Хоронили отца торжественно, хотя и наспех, время было военное, Бурьяновский эвакогоспиталь, конечно, не мог остановить работу даже ради того, чтобы проводить в последний путь своего главного врача. Он умер, можно сказать, на боевом посту, неделю, без перебоя принимал тяжелораненых на долечивание, а тут один с активным вирусом скоротечного энцефалита – было такое биологическое оружие, в казармах его называли еще Тихая Смерть, в первую очередь поражал речевой центр. Как недосмотрели? Кто недосмотрел? Началась тотальная дезинфекция, но все равно заразилось больше десятка человек. Отец подал рапорт командующему управлением, но и сам дознался о виновном, оказалось: бытовуха и халатность в приемном областном распределительном пункте. Оттуда сразу приперся лощенный хлыщ, посмотреть, нельзя ли все свалить на кого-нибудь еще. Отец, что для него было естественно в таких случаях, сильно психанул. Говорят, едва не пристрелил этого умника. Психанул и не дожил до утра. Сердце его подвело, в шестьдесят четыре года совсем было изношено, а тут чрезмерный стресс, привитый эко– кардиостимулятор и тот не выдюжил, встал. Тяжелая неделя практически без сна тоже сыграла свою роль. Как пережила его смерть бедная мама, я не знаю. Я должен был безотлагательно вернуться в полк, сестра – обратно в бригадный госпиталь. Я думаю теперь: она выдержала только ради нас.

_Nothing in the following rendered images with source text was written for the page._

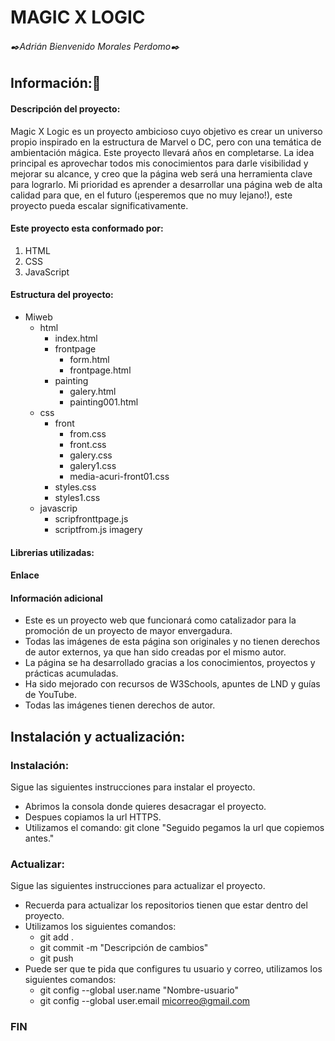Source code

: # MAGIC X LOGIC

###### ✒️Adrián Bienvenido Morales Perdomo✒️

## Información:📖

#### Descripción del proyecto:

<p>
Magic X Logic es un proyecto ambicioso cuyo objetivo es crear un universo propio inspirado en la estructura de Marvel o DC, pero con una temática de ambientación mágica. Este proyecto llevará años en completarse. La idea principal es aprovechar todos mis conocimientos para darle visibilidad y mejorar su alcance, y creo que la página web será una herramienta clave para lograrlo. Mi prioridad es aprender a desarrollar una página web de alta calidad para que, en el futuro (¡esperemos que no muy lejano!), este proyecto pueda escalar significativamente.
</p>

#### Este proyecto esta conformado por:

1. HTML
2. CSS
3. JavaScript

#### Estructura del proyecto:

- Miweb
  - html
    - index.html
    - frontpage
      - form.html
      - frontpage.html
    - painting
      - galery.html
      - painting001.html
  - css
    - front
      - from.css
      - front.css
      - galery.css
      - galery1.css
      - media-acuri-front01.css
    - styles.css
    - styles1.css 
  - javascrip
    - scripfronttpage.js
    - scriptfrom.js
  imagery
  
    

#### Librerias utilizadas:


#### Enlace 

#### Información adicional

- Este es un proyecto web que funcionará como catalizador para la promoción de un proyecto de mayor envergadura.
- Todas las imágenes de esta página son originales y no tienen derechos de autor externos, ya que han sido creadas por el mismo autor.
- La página se ha desarrollado gracias a los conocimientos, proyectos y prácticas acumuladas.
- Ha sido mejorado con recursos de W3Schools, apuntes de LND y guías de YouTube.
- Todas las imágenes tienen derechos de autor.

## Instalación y actualización:

### Instalación:
<p>Sigue las siguientes instrucciones para instalar el proyecto.</p>

- Abrimos la consola donde quieres desacragar el proyecto.
- Despues copiamos la url HTTPS.
- Utilizamos el comando: git clone "Seguido pegamos la url que copiemos antes."

### Actualizar:
<p>Sigue las siguientes instrucciones para actualizar el proyecto.</p>

- Recuerda para actualizar los repositorios tienen que estar dentro del proyecto.
- Utilizamos los siguientes comandos:
  - git add .
  - git commit -m "Descripción de cambios"
  - git push
- Puede ser que te pida que configures tu usuario y correo, utilizamos los siguientes comandos:
  - git config --global user.name "Nombre-usuario"
  - git config --global user.email micorreo@gmail.com


### FIN
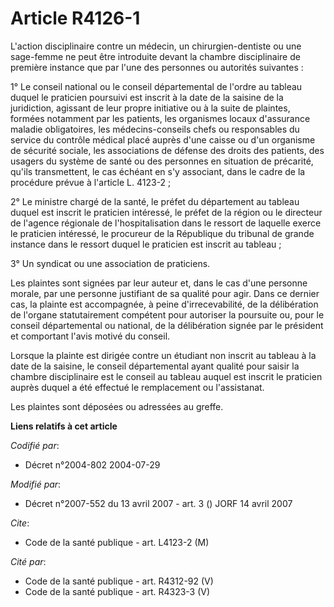 # Article R4126-1

L'action disciplinaire contre un médecin, un chirurgien-dentiste ou une sage-femme ne peut être introduite devant la chambre
disciplinaire de première instance que par l'une des personnes ou autorités suivantes :

1° Le conseil national ou le conseil départemental de l'ordre au tableau duquel le praticien poursuivi est inscrit à la date
de la saisine de la juridiction, agissant de leur propre initiative ou à la suite de plaintes, formées notamment par les
patients, les organismes locaux d'assurance maladie obligatoires, les médecins-conseils chefs ou responsables du service du
contrôle médical placé auprès d'une caisse ou d'un organisme de sécurité sociale, les associations de défense des droits des
patients, des usagers du système de santé ou des personnes en situation de précarité, qu'ils transmettent, le cas échéant en
s'y associant, dans le cadre de la procédure prévue à l'article L. 4123-2 ;

2° Le ministre chargé de la santé, le préfet du département au tableau duquel est inscrit le praticien intéressé, le préfet
de la région ou le directeur de l'agence régionale de l'hospitalisation dans le ressort de laquelle exerce le praticien
intéressé, le procureur de la République du tribunal de grande instance dans le ressort duquel le praticien est inscrit au
tableau ;

3° Un syndicat ou une association de praticiens.

Les plaintes sont signées par leur auteur et, dans le cas d'une personne morale, par une personne justifiant de sa qualité
pour agir. Dans ce dernier cas, la plainte est accompagnée, à peine d'irrecevabilité, de la délibération de l'organe
statutairement compétent pour autoriser la poursuite ou, pour le conseil départemental ou national, de la délibération signée
par le président et comportant l'avis motivé du conseil.

Lorsque la plainte est dirigée contre un étudiant non inscrit au tableau à la date de la saisine, le conseil départemental
ayant qualité pour saisir la chambre disciplinaire est le conseil au tableau auquel est inscrit le praticien auprès duquel a
été effectué le remplacement ou l'assistanat.

Les plaintes sont déposées ou adressées au greffe.

**Liens relatifs à cet article**

_Codifié par_:

  - Décret n°2004-802 2004-07-29

_Modifié par_:

  - Décret n°2007-552 du 13 avril 2007 - art. 3 () JORF 14 avril 2007

_Cite_:

  - Code de la santé publique - art. L4123-2 (M)

_Cité par_:

  - Code de la santé publique - art. R4312-92 (V)
  - Code de la santé publique - art. R4323-3 (V)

Но почему я восемь лет спустя открыл старую виниловую коробку? И почему решил написать послесловие? Чтобы ответить, придется вернуться немного к началу уже моей истории. Зовут меня Томас Феликсович Коростоянов, полковник в отставке, а ныне выборный мэр города Бурьяновска – наш поселок пять лет назад получил все-таки городской статус, в некотором роде благодаря моему вмешательству. Имя мое может показаться вам странным, так оно и есть, учитывая обстоятельства его приобретения. Томасом назвал меня закадычный папин друг, фельдшер дядя Ваня Ешечкин, по совместительству мой крестный. И назвал он меня в честь марки пылесоса, уж очень ему понравилась реклама «дас ист Томас». Священник, тихий и смирный отец Паисий – старик умер два года спустя, после моего отца, – безропотно дал мне это христианское, хотя и не православное имя, даже не переделав его на русский лад. Отец Паисий вообще никогда не спорил с окружающими его людьми, ласковый и какой-то забитый, он соглашался на любые самодурства своих прихожан. К тому же крестному дяде Ване совсем никак отказать не мог: тот недавно женился на старшей дочери батюшки, Ирине, очень скоро также помешавшейся на рекламе, как и ее чудачествующий муж. Вот я и стал Томас Феликсович. Куда при этом смотрели мои родители? А вышло так.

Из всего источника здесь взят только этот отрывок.